Goal: Use Dataflow to create a streaming per-minute BigQuery LeaderBoard of team scores for events coming through PubSub. Some of the logged game events may be late-arriving, if users play on mobile devices and go transiently offline for a period.

Procedure:

  1. Modify src/main/java8/org/apache/beam/examples/complete/game/Exercise4.java

    You will need to make two sets of changes:

    • Calculate the total score for every user and publish speculative results every thirty seconds (under CalculateUserScores).
    • Calculate the team scores for each minute that the pipeline runs (under CalculateTeamScores).
  2. Make sure that the injector is running on the second terminal.

  3. Run the pipeline:

    $ mvn compile exec:java \
          -Dexec.mainClass=org.apache.beam.examples.complete.game.Exercise4 \
          -Dexec.args="--project=$PROJECT \
          --tempLocation=$STAGING_FOLDER \
          --runner=DataflowRunner \
          --topic=projects/$PROJECT/topics/game_events_$USER \
          --outputDataset=$BIGQUERY_DATASET \
          --outputTableName=leaderboard"
  4. Check the user and team scores, eg:

    $ bq query --project_id=$PROJECT \
         "SELECT * FROM [$BIGQUERY_DATASET.leaderboard_team] WHERE \
          timing=\"ON_TIME\" ORDER BY window_start"

Exercise 5

Goal: Complete the CalculateSpammyUsers PTransform to (a) determine users who have a score that is 2.5x the global average in each window, and then (b) use the results to compute non-spammy team scores.

Procedure:

  1. Modify src/main/java8/org/apache/beam/examples/complete/game/Exercise5.java

  2. Make sure that the injector is running on the second terminal.

  3. Run the pipeline:

    $ mvn compile exec:java \
          -Dexec.mainClass=org.apache.beam.examples.complete.game.Exercise5 \
          -Dexec.args="--project=$PROJECT \
          --tempLocation=$STAGING_FOLDER \
          --runner=DataflowRunner \
          --topic=projects/$PROJECT/topics/game_events_$USER \
          --outputDataset=$BIGQUERY_DATASET \
          --outputTableName=despammed_scores"
  4. Check the de-spammed user scores:

    $ bq query --project_id=$PROJECT \
         "SELECT * FROM [$BIGQUERY_DATASET.despammed_scores] \
          ORDER BY window_start LIMIT 10"

Exercise 6

Goal: Compute periodic global mean session durations for users.

Procedure:

  1. Modify src/main/java8/org/apache/beam/examples/complete/game/Exercise6.java

  2. Make sure that the injector is running on the second terminal.

  3. Run the pipeline:

    $ mvn compile exec:java \
          -Dexec.mainClass=org.apache.beam.examples.complete.game.Exercise6 \
          -Dexec.args="--project=$PROJECT \
          --tempLocation=$STAGING_FOLDER \
          --runner=DataflowRunner \
          --topic=projects/$PROJECT/topics/game_events_$USER \
          --outputDataset=$BIGQUERY_DATASET \
          --outputTableName=sessions"
  4. Let the pipeline run for over 5 minutes (the default window length)

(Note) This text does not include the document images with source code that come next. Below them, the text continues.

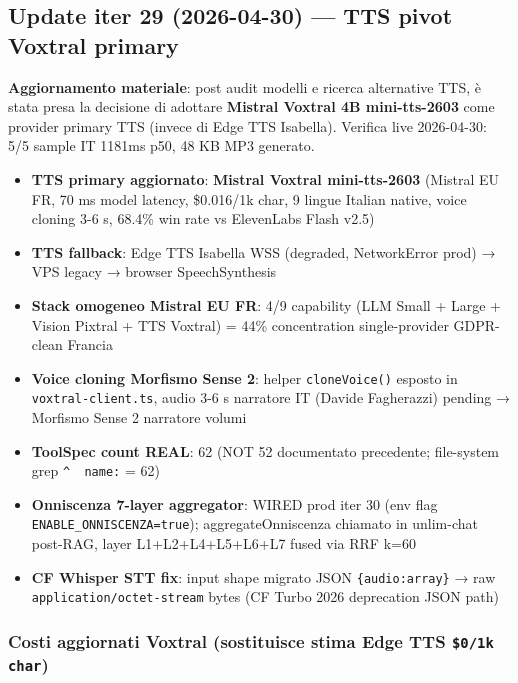 \documentclass[12pt,a4paper]{article}
\begin{document}
\subsection*{Update iter 29 (2026-04-30) — TTS pivot Voxtral primary}

\textbf{Aggiornamento materiale}: post audit modelli e ricerca alternative TTS, è stata presa la decisione di adottare \textbf{Mistral Voxtral 4B mini-tts-2603} come provider primary TTS (invece di Edge TTS Isabella). Verifica live 2026-04-30: 5/5 sample IT 1181ms p50, 48 KB MP3 generato.

\begin{itemize}[leftmargin=*]
  \item \textbf{TTS primary aggiornato}: \textbf{Mistral Voxtral mini-tts-2603} (Mistral EU FR, 70 ms model latency, \$0.016/1k char, 9 lingue Italian native, voice cloning 3-6 s, 68.4\% win rate vs ElevenLabs Flash v2.5)
  \item \textbf{TTS fallback}: Edge TTS Isabella WSS (degraded, NetworkError prod) → VPS legacy → browser SpeechSynthesis
  \item \textbf{Stack omogeneo Mistral EU FR}: 4/9 capability (LLM Small + Large + Vision Pixtral + TTS Voxtral) = 44\% concentration single-provider GDPR-clean Francia
  \item \textbf{Voice cloning Morfismo Sense 2}: helper \texttt{cloneVoice()} esposto in \texttt{voxtral-client.ts}, audio 3-6 s narratore IT (Davide Fagherazzi) pending → Morfismo Sense 2 narratore volumi
  \item \textbf{ToolSpec count REAL}: 62 (NOT 52 documentato precedente; file-system grep \texttt{\^{}~~name:} = 62)
  \item \textbf{Onniscenza 7-layer aggregator}: WIRED prod iter 30 (env flag \texttt{ENABLE\_ONNISCENZA=true}); aggregateOnniscenza chiamato in unlim-chat post-RAG, layer L1+L2+L4+L5+L6+L7 fused via RRF k=60
  \item \textbf{CF Whisper STT fix}: input shape migrato JSON \texttt{\{audio:array\}} → raw \texttt{application/octet-stream} bytes (CF Turbo 2026 deprecation JSON path)
\end{itemize}

\subsubsection*{Costi aggiornati Voxtral (sostituisce stima Edge TTS \texttt{\$0/1k char})}
\end{document}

  5. Check the de-spammed user scores and mean session lengths:

    $ bq query --project_id=$PROJECT \
         "SELECT * FROM [$BIGQUERY_DATASET.sessions] \
         ORDER BY window_start LIMIT 10"

Exercise 7

Goal: Implement a pipeline that filters spammy users based on latency between 'game play' events and 'game score' events.

Procedure:

  1. Modify src/main/java8/org/apache/beam/examples/complete/game/Exercise7.java

  2. Stop the injector that you ran on the second terminal and run it again with additional output for play events.

    $ mvn exec:java \
      -Dexec.mainClass="org.apache.beam.examples.complete.game.injector.Injector" \
      -Dexec.args="$PROJECT game_events_$USER play_events_$USER none"
  3. Run the pipeline:

    $ mvn compile exec:java \
          -Dexec.mainClass=org.apache.beam.examples.complete.game.Exercise7 \
          -Dexec.args="--project=$PROJECT \
          --tempLocation=$STAGING_FOLDER \
          --runner=DataflowRunner \
          --topic=projects/$PROJECT/topics/game_events_$USER \
          --playEventsTopic=projects/$PROJECT/topics/play_events_$USER \
          --outputDataset=$BIGQUERY_DATASET \
          --outputTableName=exercise7"
  4. Check the list of spammy users:

    $ bq query --project_id=$PROJECT \
         "SELECT * FROM [$BIGQUERY_DATASET.exercise7_bad_users] \
         ORDER BY time"